• Task instructions
Please give the data again in full, exactly as it reads.

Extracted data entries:
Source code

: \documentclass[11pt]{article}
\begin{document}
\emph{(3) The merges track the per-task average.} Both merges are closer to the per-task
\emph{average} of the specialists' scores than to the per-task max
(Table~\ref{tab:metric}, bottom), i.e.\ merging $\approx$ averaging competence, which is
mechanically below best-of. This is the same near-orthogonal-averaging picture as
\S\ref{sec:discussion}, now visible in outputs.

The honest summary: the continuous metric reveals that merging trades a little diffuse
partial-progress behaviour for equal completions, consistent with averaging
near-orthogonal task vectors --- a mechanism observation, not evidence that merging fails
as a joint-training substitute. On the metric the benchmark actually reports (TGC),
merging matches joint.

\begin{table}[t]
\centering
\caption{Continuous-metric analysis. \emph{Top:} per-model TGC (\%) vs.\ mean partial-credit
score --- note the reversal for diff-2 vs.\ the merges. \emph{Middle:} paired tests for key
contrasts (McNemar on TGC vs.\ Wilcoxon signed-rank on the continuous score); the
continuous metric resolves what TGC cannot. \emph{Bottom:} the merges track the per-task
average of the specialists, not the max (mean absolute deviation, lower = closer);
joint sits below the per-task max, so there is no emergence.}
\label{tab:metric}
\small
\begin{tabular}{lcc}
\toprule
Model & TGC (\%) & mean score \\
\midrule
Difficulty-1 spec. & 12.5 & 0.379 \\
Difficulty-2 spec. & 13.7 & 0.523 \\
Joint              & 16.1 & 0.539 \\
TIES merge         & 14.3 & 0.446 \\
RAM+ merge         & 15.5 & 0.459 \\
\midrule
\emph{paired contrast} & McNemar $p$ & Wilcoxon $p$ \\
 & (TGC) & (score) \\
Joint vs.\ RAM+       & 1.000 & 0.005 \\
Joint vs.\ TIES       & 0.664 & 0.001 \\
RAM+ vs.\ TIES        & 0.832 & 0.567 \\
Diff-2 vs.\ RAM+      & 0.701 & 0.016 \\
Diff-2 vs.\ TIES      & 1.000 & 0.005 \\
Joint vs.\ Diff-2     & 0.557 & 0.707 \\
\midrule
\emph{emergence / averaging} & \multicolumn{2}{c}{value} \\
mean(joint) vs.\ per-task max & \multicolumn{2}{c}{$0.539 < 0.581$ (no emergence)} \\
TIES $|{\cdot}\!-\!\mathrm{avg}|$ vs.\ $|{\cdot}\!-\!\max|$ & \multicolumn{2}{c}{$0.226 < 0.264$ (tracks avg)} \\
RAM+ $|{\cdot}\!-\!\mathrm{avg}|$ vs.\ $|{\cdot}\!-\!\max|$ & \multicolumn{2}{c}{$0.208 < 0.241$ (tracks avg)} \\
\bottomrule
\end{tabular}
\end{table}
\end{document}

• Answer below
Source code

: \documentclass[11pt]{article}
\begin{document}
\emph{(3) The merges track the per-task average.} Both merges are closer to the per-task
\emph{average} of the specialists' scores than to the per-task max
(Table~\ref{tab:metric}, bottom), i.e.\ merging $\approx$ averaging competence, which is
mechanically below best-of. This is the same near-orthogonal-averaging picture as
\S\ref{sec:discussion}, now visible in outputs.

The honest summary: the continuous metric reveals that merging trades a little diffuse
partial-progress behaviour for equal completions, consistent with averaging
near-orthogonal task vectors --- a mechanism observation, not evidence that merging fails
as a joint-training substitute. On the metric the benchmark actually reports (TGC),
merging matches joint.

\begin{table}[t]
\centering
\caption{Continuous-metric analysis. \emph{Top:} per-model TGC (\%) vs.\ mean partial-credit
score --- note the reversal for diff-2 vs.\ the merges. \emph{Middle:} paired tests for key
contrasts (McNemar on TGC vs.\ Wilcoxon signed-rank on the continuous score); the
continuous metric resolves what TGC cannot. \emph{Bottom:} the merges track the per-task
average of the specialists, not the max (mean absolute deviation, lower = closer);
joint sits below the per-task max, so there is no emergence.}
\label{tab:metric}
\small
\begin{tabular}{lcc}
\toprule
Model & TGC (\%) & mean score \\
\midrule
Difficulty-1 spec. & 12.5 & 0.379 \\
Difficulty-2 spec. & 13.7 & 0.523 \\
Joint              & 16.1 & 0.539 \\
TIES merge         & 14.3 & 0.446 \\
RAM+ merge         & 15.5 & 0.459 \\
\midrule
\emph{paired contrast} & McNemar $p$ & Wilcoxon $p$ \\
 & (TGC) & (score) \\
Joint vs.\ RAM+       & 1.000 & 0.005 \\
Joint vs.\ TIES       & 0.664 & 0.001 \\
RAM+ vs.\ TIES        & 0.832 & 0.567 \\
Diff-2 vs.\ RAM+      & 0.701 & 0.016 \\
Diff-2 vs.\ TIES      & 1.000 & 0.005 \\
Joint vs.\ Diff-2     & 0.557 & 0.707 \\
\midrule
\emph{emergence / averaging} & \multicolumn{2}{c}{value} \\
mean(joint) vs.\ per-task max & \multicolumn{2}{c}{$0.539 < 0.581$ (no emergence)} \\
TIES $|{\cdot}\!-\!\mathrm{avg}|$ vs.\ $|{\cdot}\!-\!\max|$ & \multicolumn{2}{c}{$0.226 < 0.264$ (tracks avg)} \\
RAM+ $|{\cdot}\!-\!\mathrm{avg}|$ vs.\ $|{\cdot}\!-\!\max|$ & \multicolumn{2}{c}{$0.208 < 0.241$ (tracks avg)} \\
\bottomrule
\end{tabular}
\end{table}
\end{document}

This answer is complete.